Congress used a rare measure called a “resolution of disapproval” in attempt to kill the law, which, with the support of both houses and the president, would overrule the legislation passed by the D.C. City Council.

The political tactic hasn’t been used in over two decades, and local lawmakers such as Del. Eleanor Holmes Norton, D-D.C., view the effort as a violation of “the local democratic rights of 650,000 District residents.”

Congress reserved the power to do so under the Home Rule Act of 1973, which secured lawmakers the authority to review all legislation passed by the District of Columbia and overrule it with a resolution of disapproval.

Norton, speaking on the House floor Thursday afternoon, accused Republicans of furthering the “war on women,” in fighting the legislation.

“The goal here is to resume the war on women,” she said. “The predicate for getting to the nation’s women is the D.C. Home Rule Act.
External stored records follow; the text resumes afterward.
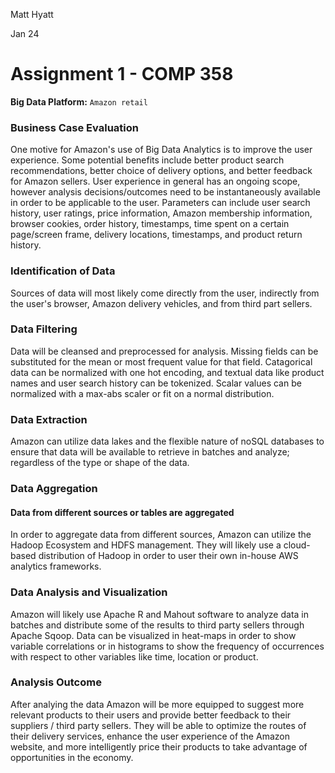 
Matt Hyatt

Jan 24

# Assignment 1 - COMP 358

**Big Data Platform:** `Amazon retail`

### Business Case Evaluation

One motive for Amazon's use of Big Data Analytics is to improve the user experience.  Some potential benefits include better product search recommendations, better choice of delivery options, and better feedback for Amazon sellers.  User experience in general has an ongoing scope, however analysis decisions/outcomes need to be instantaneously available in order to be applicable to the user.  Parameters can include user search history, user ratings, price information, Amazon membership information, browser cookies, order history, timestamps, time spent on a certain page/screen frame, delivery locations, timestamps, and product return history.  

### Identification of Data

Sources of data will most likely come directly from the user, indirectly from the user's browser, Amazon delivery vehicles, and from third part sellers.  

### Data Filtering

Data will be cleansed and preprocessed for analysis.  Missing fields can be substituted for the mean or most frequent value for that field.  Catagorical data can be normalized with one hot encoding, and textual data like product names and user search history can be tokenized.  Scalar values can be normalized with a max-abs scaler or fit on a normal distribution.  

### Data Extraction

Amazon can utilize data lakes and the flexible nature of noSQL databases to ensure that data will be available to retrieve in batches and analyze; regardless of the type or shape of the data.  

### Data Aggregation
#### Data from different sources or tables are aggregated

In order to aggregate data from different sources, Amazon can utilize the Hadoop Ecosystem and HDFS management.  They will likely use a cloud-based distribution of Hadoop in order to user their own in-house AWS analytics frameworks.  

### Data Analysis and Visualization

Amazon will likely use Apache R and Mahout software to analyze data in batches and distribute some of the results to third party sellers through Apache Sqoop.  Data can be visualized in heat-maps in order to show variable correlations or in histograms to show the frequency of occurrences with respect to other variables like time, location or product.

### Analysis Outcome

After analying the data Amazon will be more equipped to suggest more relevant products to their users and provide better feedback to their suppliers / third party sellers. They will be able to optimize the routes of their delivery services, enhance the user experience of the Amazon website, and more intelligently price their products to take advantage of opportunities in the economy.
It goes after self-government and women at the same time.”

“The goal here is to resume the war on women,” @EleanorNorton.

The resolution of disapproval passed the House on Thursday largely along party lines, with 13 Republicans voting against it.

On March 18, Sens. Ted Cruz, R-Texas and James Lankford, R-Okla., introduced an identical version to overturn the legislation in the Senate, but leadership failed to schedule a vote before the 30-day deadline Congress had to act.

In a press release this morning, Cruz not only criticized Congress for “running the clock to the eleventh hour” in regards to the Reproductive Health Non-Discrimination act, but D.C.’s Human Rights Amendment Act as well.

The Human Rights Amendment Act seeks to prohibit religious-affiliated schools from discriminating against gay and lesbian student groups.

Conservatives, like Cruz, argue this policy would infringe on the ability of private schools to operate according to their religious beliefs.

“The District of Columbia’s [Human Rights Amendment Act] would allow fines or penalties against religious schools that sincerely believe it violates the tenets of their faith to support homosexual activities on campus,” Cruz said.

“If the [Human Rights Amendment Act] is not repealed, then a group of students could sue to force a private religious school to provide official recognition, facilities, and financial support for homosexual student activities on campus against the school’s sincerely held religious beliefs.”

Rep. Vicky Hartzler, R-Mo., led the effort against the Human Rights Amendment Act in the House, but the Oversight and Government Reform Committee never brought that resolution to a committee vote.

The D.C. City Council is now predicting both laws will go into effect Saturday, May 2.